Foi preciso coragem e tenacidade para as 160 meninas enfrentarem um sistema que fracassou com elas. Em 11 de outubro, quando o caso chegou ao tribunal em Meru, os advogados delas marcharam pelas ruas, do abrigo onde as garotas estavam até o tribunal. As garotas também queriam participar da marcha, mas foram instruídas que a identidade delas precisava ser protegida e que deviam permanecer no abrigo. Não adiantou nada, disseram os advogados. Elas marcharam ao lado de seus advogados cantando, “Haki yangu” –”eu exijo meus direitos” em suaíli.

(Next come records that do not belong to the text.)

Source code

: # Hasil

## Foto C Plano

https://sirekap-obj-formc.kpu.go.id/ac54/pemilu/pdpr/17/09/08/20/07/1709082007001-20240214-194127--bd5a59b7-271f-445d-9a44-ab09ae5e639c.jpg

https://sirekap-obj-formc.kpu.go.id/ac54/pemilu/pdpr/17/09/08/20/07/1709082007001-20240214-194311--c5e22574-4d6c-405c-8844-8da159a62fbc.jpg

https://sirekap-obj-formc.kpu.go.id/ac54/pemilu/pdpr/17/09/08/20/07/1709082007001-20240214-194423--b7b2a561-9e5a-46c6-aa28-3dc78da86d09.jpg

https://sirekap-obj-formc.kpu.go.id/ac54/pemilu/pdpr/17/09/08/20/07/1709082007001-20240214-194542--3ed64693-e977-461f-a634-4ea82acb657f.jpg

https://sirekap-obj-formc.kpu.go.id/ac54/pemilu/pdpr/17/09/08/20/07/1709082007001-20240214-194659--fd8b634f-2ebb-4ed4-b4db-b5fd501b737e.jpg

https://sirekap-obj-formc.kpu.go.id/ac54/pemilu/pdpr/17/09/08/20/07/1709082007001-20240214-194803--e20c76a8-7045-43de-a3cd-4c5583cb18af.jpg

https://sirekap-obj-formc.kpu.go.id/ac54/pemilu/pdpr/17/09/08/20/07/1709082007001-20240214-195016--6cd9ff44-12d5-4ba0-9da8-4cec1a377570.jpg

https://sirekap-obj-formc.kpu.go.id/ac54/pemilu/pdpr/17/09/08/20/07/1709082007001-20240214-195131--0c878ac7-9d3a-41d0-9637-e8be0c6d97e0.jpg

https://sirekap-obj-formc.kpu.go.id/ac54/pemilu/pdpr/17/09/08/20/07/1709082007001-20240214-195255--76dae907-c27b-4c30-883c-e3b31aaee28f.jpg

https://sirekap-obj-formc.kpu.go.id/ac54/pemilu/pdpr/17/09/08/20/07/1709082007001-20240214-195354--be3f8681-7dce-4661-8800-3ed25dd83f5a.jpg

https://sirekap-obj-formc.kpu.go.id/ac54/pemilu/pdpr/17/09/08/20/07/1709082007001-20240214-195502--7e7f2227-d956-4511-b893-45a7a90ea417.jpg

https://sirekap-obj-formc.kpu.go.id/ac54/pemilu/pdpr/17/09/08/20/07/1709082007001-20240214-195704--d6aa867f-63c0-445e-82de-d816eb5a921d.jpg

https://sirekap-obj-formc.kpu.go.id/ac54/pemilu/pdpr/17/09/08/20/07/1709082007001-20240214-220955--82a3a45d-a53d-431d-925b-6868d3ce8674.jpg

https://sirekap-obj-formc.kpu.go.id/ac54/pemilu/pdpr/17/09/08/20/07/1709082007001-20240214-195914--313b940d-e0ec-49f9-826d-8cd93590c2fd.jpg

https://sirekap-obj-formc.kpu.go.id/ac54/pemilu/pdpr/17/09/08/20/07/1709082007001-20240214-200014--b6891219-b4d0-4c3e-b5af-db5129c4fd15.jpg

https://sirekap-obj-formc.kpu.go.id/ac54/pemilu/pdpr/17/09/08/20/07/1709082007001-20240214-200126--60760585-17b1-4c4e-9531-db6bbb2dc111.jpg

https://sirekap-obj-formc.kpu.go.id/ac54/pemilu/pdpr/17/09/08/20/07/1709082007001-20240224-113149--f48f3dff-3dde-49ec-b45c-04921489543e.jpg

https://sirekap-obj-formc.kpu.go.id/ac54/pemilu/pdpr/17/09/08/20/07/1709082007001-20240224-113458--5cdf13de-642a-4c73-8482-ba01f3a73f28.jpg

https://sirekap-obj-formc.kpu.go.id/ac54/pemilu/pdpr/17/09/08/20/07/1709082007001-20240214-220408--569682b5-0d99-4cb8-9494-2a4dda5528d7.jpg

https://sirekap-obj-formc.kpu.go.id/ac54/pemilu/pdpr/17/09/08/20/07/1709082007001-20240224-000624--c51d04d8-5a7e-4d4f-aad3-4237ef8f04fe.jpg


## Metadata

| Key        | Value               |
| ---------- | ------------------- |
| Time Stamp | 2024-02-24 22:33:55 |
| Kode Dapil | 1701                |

Os guardas no tribunal fecharam os portões com a aproximação das meninas. Mas elas escalaram a cerca ainda cantando “Haki yangu” e então começaram a rir diante da inversão dos papéis em frente delas.
Elas diziam umas às outras: “Olhem, esses homens que nos feriram, que nos deixaram envergonhadas, agora estão com medo de nós!” Logo os portões foram abertos e as meninas e seus advogados entraram no tribunal.
O caso teve início de fato quando advogados do Quênia, Maláui, Gana e do Canadá se reuniram na Faculdade de Direito Osgoode Hall, em Toronto, e a discussão deles se voltou para o aumento alarmante do estupro no Quênia.
A ação foi ideia de Fiona Sampson, uma canadense que dirige uma organização chamada Equality Effect, que usa a lei internacional de direitos humanos para melhorar as vidas de meninas e mulheres. Ela se uniu com Mercy Chidi, diretora de um abrigo em Meru chamado Ripples International. Juntas, elas sabiam que era hora de enfrentar o problema: a impunidade dos estupradores e o fracasso da Justiça em condená-los.
A jornada realizada por essas crianças envolve garotas ousando quebrar tabus e se manifestando sobre ataques sexuais. Envolve mulheres advogadas dos dois lados do mundo apoiando crianças na busca por justiça. Envolve crianças para as quais foi dito que não tinham direitos, mas que insistiram que tinham. E é a reação pela qual mulheres e meninas de toda parte estavam esperando.
Quarenta e oito horas após a decisão da corte, Fiona Sampson soube de pessoas em meia dúzia de países que queriam fazer o mesmo. É como se uma prática de séculos tivesse chegado ao fim.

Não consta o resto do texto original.